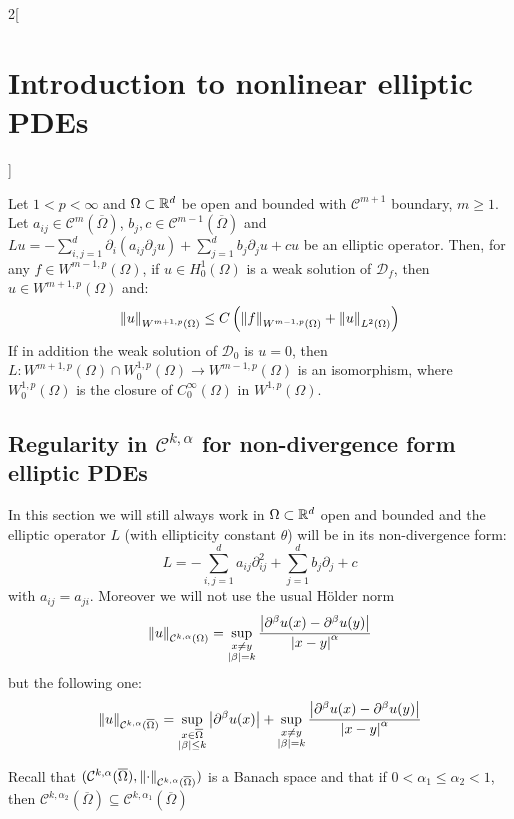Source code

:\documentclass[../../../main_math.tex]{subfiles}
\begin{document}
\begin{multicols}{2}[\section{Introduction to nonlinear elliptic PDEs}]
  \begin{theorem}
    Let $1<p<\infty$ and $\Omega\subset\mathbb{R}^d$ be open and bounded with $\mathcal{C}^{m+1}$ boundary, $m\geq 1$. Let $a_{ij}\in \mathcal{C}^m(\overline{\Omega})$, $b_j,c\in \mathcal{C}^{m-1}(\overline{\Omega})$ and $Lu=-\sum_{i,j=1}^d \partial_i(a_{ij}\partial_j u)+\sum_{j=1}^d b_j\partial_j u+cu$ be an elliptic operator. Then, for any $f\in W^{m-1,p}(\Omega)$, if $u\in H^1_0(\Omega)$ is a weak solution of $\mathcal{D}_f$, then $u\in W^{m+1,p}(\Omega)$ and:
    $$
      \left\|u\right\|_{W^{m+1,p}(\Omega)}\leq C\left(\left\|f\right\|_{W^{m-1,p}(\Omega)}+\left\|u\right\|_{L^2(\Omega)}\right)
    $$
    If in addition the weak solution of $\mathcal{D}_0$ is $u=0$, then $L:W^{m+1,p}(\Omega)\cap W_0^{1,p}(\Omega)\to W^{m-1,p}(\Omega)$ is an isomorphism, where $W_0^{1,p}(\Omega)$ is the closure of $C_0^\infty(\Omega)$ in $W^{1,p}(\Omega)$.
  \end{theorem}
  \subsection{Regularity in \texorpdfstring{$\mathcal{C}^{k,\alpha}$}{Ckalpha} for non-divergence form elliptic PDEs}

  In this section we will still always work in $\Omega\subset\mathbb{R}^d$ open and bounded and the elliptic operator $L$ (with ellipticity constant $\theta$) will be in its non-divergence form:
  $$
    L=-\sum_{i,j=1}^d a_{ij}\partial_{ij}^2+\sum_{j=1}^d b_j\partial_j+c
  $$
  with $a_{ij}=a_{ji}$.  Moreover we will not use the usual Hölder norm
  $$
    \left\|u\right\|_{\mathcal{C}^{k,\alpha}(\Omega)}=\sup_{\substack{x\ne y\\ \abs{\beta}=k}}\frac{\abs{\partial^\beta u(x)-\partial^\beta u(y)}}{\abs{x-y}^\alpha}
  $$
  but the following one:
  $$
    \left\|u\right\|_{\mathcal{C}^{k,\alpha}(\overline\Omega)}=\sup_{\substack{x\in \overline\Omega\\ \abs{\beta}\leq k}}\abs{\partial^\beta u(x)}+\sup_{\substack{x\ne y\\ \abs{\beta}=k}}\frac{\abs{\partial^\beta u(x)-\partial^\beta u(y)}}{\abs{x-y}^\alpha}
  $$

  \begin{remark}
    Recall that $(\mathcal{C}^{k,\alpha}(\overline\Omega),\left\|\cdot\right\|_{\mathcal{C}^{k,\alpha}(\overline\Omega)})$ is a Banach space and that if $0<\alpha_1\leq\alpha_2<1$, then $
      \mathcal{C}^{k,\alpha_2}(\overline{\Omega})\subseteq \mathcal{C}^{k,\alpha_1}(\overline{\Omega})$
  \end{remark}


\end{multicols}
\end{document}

What to work on.
Retype every record above word for word, leaving out any pictures.

Exercise response.
Source code

:\documentclass[../../../main_math.tex]{subfiles}
\begin{document}
\begin{multicols}{2}[\section{Introduction to nonlinear elliptic PDEs}]
  \begin{theorem}
    Let $1<p<\infty$ and $\Omega\subset\mathbb{R}^d$ be open and bounded with $\mathcal{C}^{m+1}$ boundary, $m\geq 1$. Let $a_{ij}\in \mathcal{C}^m(\overline{\Omega})$, $b_j,c\in \mathcal{C}^{m-1}(\overline{\Omega})$ and $Lu=-\sum_{i,j=1}^d \partial_i(a_{ij}\partial_j u)+\sum_{j=1}^d b_j\partial_j u+cu$ be an elliptic operator. Then, for any $f\in W^{m-1,p}(\Omega)$, if $u\in H^1_0(\Omega)$ is a weak solution of $\mathcal{D}_f$, then $u\in W^{m+1,p}(\Omega)$ and:
    $$
      \left\|u\right\|_{W^{m+1,p}(\Omega)}\leq C\left(\left\|f\right\|_{W^{m-1,p}(\Omega)}+\left\|u\right\|_{L^2(\Omega)}\right)
    $$
    If in addition the weak solution of $\mathcal{D}_0$ is $u=0$, then $L:W^{m+1,p}(\Omega)\cap W_0^{1,p}(\Omega)\to W^{m-1,p}(\Omega)$ is an isomorphism, where $W_0^{1,p}(\Omega)$ is the closure of $C_0^\infty(\Omega)$ in $W^{1,p}(\Omega)$.
  \end{theorem}
  \subsection{Regularity in \texorpdfstring{$\mathcal{C}^{k,\alpha}$}{Ckalpha} for non-divergence form elliptic PDEs}

  In this section we will still always work in $\Omega\subset\mathbb{R}^d$ open and bounded and the elliptic operator $L$ (with ellipticity constant $\theta$) will be in its non-divergence form:
  $$
    L=-\sum_{i,j=1}^d a_{ij}\partial_{ij}^2+\sum_{j=1}^d b_j\partial_j+c
  $$
  with $a_{ij}=a_{ji}$.  Moreover we will not use the usual Hölder norm
  $$
    \left\|u\right\|_{\mathcal{C}^{k,\alpha}(\Omega)}=\sup_{\substack{x\ne y\\ \abs{\beta}=k}}\frac{\abs{\partial^\beta u(x)-\partial^\beta u(y)}}{\abs{x-y}^\alpha}
  $$
  but the following one:
  $$
    \left\|u\right\|_{\mathcal{C}^{k,\alpha}(\overline\Omega)}=\sup_{\substack{x\in \overline\Omega\\ \abs{\beta}\leq k}}\abs{\partial^\beta u(x)}+\sup_{\substack{x\ne y\\ \abs{\beta}=k}}\frac{\abs{\partial^\beta u(x)-\partial^\beta u(y)}}{\abs{x-y}^\alpha}
  $$

  \begin{remark}
    Recall that $(\mathcal{C}^{k,\alpha}(\overline\Omega),\left\|\cdot\right\|_{\mathcal{C}^{k,\alpha}(\overline\Omega)})$ is a Banach space and that if $0<\alpha_1\leq\alpha_2<1$, then $
      \mathcal{C}^{k,\alpha_2}(\overline{\Omega})\subseteq \mathcal{C}^{k,\alpha_1}(\overline{\Omega})$
  \end{remark}


\end{multicols}
\end{document}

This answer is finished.